### ASSIGNED TASK
Every entry needs to be written out again exactly.

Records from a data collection
........

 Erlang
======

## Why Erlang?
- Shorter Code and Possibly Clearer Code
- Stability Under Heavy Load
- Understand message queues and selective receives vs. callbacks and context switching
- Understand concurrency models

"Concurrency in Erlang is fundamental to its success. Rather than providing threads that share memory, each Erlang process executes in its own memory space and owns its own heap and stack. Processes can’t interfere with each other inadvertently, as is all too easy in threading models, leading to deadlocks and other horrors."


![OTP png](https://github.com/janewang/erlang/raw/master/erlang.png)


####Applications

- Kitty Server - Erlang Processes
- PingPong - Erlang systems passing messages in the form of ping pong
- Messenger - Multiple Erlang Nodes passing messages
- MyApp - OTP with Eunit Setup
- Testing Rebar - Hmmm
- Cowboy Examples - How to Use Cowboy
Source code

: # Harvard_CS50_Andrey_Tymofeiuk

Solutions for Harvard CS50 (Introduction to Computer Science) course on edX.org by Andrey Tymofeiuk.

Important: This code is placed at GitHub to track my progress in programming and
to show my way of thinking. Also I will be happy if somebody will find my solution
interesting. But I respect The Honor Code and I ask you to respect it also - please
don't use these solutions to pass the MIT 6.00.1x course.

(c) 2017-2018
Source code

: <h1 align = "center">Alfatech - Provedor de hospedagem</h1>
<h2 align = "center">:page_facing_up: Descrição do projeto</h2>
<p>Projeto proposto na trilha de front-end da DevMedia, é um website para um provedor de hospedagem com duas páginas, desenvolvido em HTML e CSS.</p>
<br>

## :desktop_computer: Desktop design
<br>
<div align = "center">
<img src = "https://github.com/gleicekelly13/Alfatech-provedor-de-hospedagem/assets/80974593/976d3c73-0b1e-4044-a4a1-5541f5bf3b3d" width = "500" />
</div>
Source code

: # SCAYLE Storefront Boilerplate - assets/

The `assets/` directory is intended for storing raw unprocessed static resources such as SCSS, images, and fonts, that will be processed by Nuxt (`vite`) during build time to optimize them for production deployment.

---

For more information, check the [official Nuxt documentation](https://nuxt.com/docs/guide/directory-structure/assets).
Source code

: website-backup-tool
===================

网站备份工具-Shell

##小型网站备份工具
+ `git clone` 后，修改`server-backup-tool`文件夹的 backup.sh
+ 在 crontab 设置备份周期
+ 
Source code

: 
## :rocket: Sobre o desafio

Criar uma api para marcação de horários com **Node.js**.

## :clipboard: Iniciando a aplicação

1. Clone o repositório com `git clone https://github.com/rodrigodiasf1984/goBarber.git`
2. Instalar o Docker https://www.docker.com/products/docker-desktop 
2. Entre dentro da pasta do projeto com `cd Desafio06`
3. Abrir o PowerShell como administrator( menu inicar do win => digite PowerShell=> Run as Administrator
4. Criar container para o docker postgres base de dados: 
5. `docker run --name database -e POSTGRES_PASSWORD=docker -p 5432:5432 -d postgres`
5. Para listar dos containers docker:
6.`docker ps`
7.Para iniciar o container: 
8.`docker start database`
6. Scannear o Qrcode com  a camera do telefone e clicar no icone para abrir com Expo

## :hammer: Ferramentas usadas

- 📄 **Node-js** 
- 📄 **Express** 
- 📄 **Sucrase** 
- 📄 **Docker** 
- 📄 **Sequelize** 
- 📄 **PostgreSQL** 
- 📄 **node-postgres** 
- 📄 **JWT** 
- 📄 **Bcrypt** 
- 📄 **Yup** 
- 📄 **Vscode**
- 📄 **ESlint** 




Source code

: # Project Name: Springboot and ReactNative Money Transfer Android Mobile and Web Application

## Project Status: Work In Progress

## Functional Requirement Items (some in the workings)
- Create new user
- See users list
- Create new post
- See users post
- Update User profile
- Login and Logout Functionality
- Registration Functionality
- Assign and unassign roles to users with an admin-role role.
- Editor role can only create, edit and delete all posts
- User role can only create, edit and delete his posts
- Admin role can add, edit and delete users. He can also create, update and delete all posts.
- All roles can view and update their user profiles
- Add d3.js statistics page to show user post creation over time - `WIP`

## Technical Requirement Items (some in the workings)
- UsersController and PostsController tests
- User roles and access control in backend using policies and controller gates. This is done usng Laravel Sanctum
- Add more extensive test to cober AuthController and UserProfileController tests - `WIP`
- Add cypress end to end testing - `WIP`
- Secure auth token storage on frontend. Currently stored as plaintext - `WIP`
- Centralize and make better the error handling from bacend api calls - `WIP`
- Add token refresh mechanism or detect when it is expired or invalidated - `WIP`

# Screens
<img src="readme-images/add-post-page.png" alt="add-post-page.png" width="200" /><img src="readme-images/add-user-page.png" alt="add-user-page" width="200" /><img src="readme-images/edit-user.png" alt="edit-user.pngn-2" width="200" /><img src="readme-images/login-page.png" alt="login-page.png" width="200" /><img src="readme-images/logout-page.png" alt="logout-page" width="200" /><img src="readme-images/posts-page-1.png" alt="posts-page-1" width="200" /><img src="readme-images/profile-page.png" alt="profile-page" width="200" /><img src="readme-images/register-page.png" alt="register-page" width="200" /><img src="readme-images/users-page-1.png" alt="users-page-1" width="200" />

........

### SOLUTION BELOW
 Erlang
======

## Why Erlang?
- Shorter Code and Possibly Clearer Code
- Stability Under Heavy Load
- Understand message queues and selective receives vs. callbacks and context switching
- Understand concurrency models

"Concurrency in Erlang is fundamental to its success. Rather than providing threads that share memory, each Erlang process executes in its own memory space and owns its own heap and stack. Processes can’t interfere with each other inadvertently, as is all too easy in threading models, leading to deadlocks and other horrors."


![OTP png](https://github.com/janewang/erlang/raw/master/erlang.png)


####Applications

- Kitty Server - Erlang Processes
- PingPong - Erlang systems passing messages in the form of ping pong
- Messenger - Multiple Erlang Nodes passing messages
- MyApp - OTP with Eunit Setup
- Testing Rebar - Hmmm
- Cowboy Examples - How to Use Cowboy
Source code

: # Harvard_CS50_Andrey_Tymofeiuk

Solutions for Harvard CS50 (Introduction to Computer Science) course on edX.org by Andrey Tymofeiuk.

Important: This code is placed at GitHub to track my progress in programming and
to show my way of thinking. Also I will be happy if somebody will find my solution
interesting. But I respect The Honor Code and I ask you to respect it also - please
don't use these solutions to pass the MIT 6.00.1x course.

(c) 2017-2018
Source code

: <h1 align = "center">Alfatech - Provedor de hospedagem</h1>
<h2 align = "center">:page_facing_up: Descrição do projeto</h2>
<p>Projeto proposto na trilha de front-end da DevMedia, é um website para um provedor de hospedagem com duas páginas, desenvolvido em HTML e CSS.</p>
<br>

## :desktop_computer: Desktop design
<br>
<div align = "center">
<img src = "https://github.com/gleicekelly13/Alfatech-provedor-de-hospedagem/assets/80974593/976d3c73-0b1e-4044-a4a1-5541f5bf3b3d" width = "500" />
</div>
Source code

: # SCAYLE Storefront Boilerplate - assets/

The `assets/` directory is intended for storing raw unprocessed static resources such as SCSS, images, and fonts, that will be processed by Nuxt (`vite`) during build time to optimize them for production deployment.

---

For more information, check the [official Nuxt documentation](https://nuxt.com/docs/guide/directory-structure/assets).
Source code

: website-backup-tool
===================

网站备份工具-Shell

##小型网站备份工具
+ `git clone` 后，修改`server-backup-tool`文件夹的 backup.sh
+ 在 crontab 设置备份周期
+ 
Source code

: 
## :rocket: Sobre o desafio

Criar uma api para marcação de horários com **Node.js**.

## :clipboard: Iniciando a aplicação

1. Clone o repositório com `git clone https://github.com/rodrigodiasf1984/goBarber.git`
2. Instalar o Docker https://www.docker.com/products/docker-desktop 
2. Entre dentro da pasta do projeto com `cd Desafio06`
3. Abrir o PowerShell como administrator( menu inicar do win => digite PowerShell=> Run as Administrator
4. Criar container para o docker postgres base de dados: 
5. `docker run --name database -e POSTGRES_PASSWORD=docker -p 5432:5432 -d postgres`
5. Para listar dos containers docker:
6.`docker ps`
7.Para iniciar o container: 
8.`docker start database`
6. Scannear o Qrcode com  a camera do telefone e clicar no icone para abrir com Expo

## :hammer: Ferramentas usadas

- 📄 **Node-js** 
- 📄 **Express** 
- 📄 **Sucrase** 
- 📄 **Docker** 
- 📄 **Sequelize** 
- 📄 **PostgreSQL** 
- 📄 **node-postgres** 
- 📄 **JWT** 
- 📄 **Bcrypt** 
- 📄 **Yup** 
- 📄 **Vscode**
- 📄 **ESlint** 




Source code

: # Project Name: Springboot and ReactNative Money Transfer Android Mobile and Web Application

## Project Status: Work In Progress

## Functional Requirement Items (some in the workings)
- Create new user
- See users list
- Create new post
- See users post
- Update User profile
- Login and Logout Functionality
- Registration Functionality
- Assign and unassign roles to users with an admin-role role.
- Editor role can only create, edit and delete all posts
- User role can only create, edit and delete his posts
- Admin role can add, edit and delete users. He can also create, update and delete all posts.
- All roles can view and update their user profiles
- Add d3.js statistics page to show user post creation over time - `WIP`

## Technical Requirement Items (some in the workings)
- UsersController and PostsController tests
- User roles and access control in backend using policies and controller gates. This is done usng Laravel Sanctum
- Add more extensive test to cober AuthController and UserProfileController tests - `WIP`
- Add cypress end to end testing - `WIP`
- Secure auth token storage on frontend. Currently stored as plaintext - `WIP`
- Centralize and make better the error handling from bacend api calls - `WIP`
- Add token refresh mechanism or detect when it is expired or invalidated - `WIP`

# Screens
<img src="readme-images/add-post-page.png" alt="add-post-page.png" width="200" /><img src="readme-images/add-user-page.png" alt="add-user-page" width="200" /><img src="readme-images/edit-user.png" alt="edit-user.pngn-2" width="200" /><img src="readme-images/login-page.png" alt="login-page.png" width="200" /><img src="readme-images/logout-page.png" alt="logout-page" width="200" /><img src="readme-images/posts-page-1.png" alt="posts-page-1" width="200" /><img src="readme-images/profile-page.png" alt="profile-page" width="200" /><img src="readme-images/register-page.png" alt="register-page" width="200" /><img src="readme-images/users-page-1.png" alt="users-page-1" width="200" />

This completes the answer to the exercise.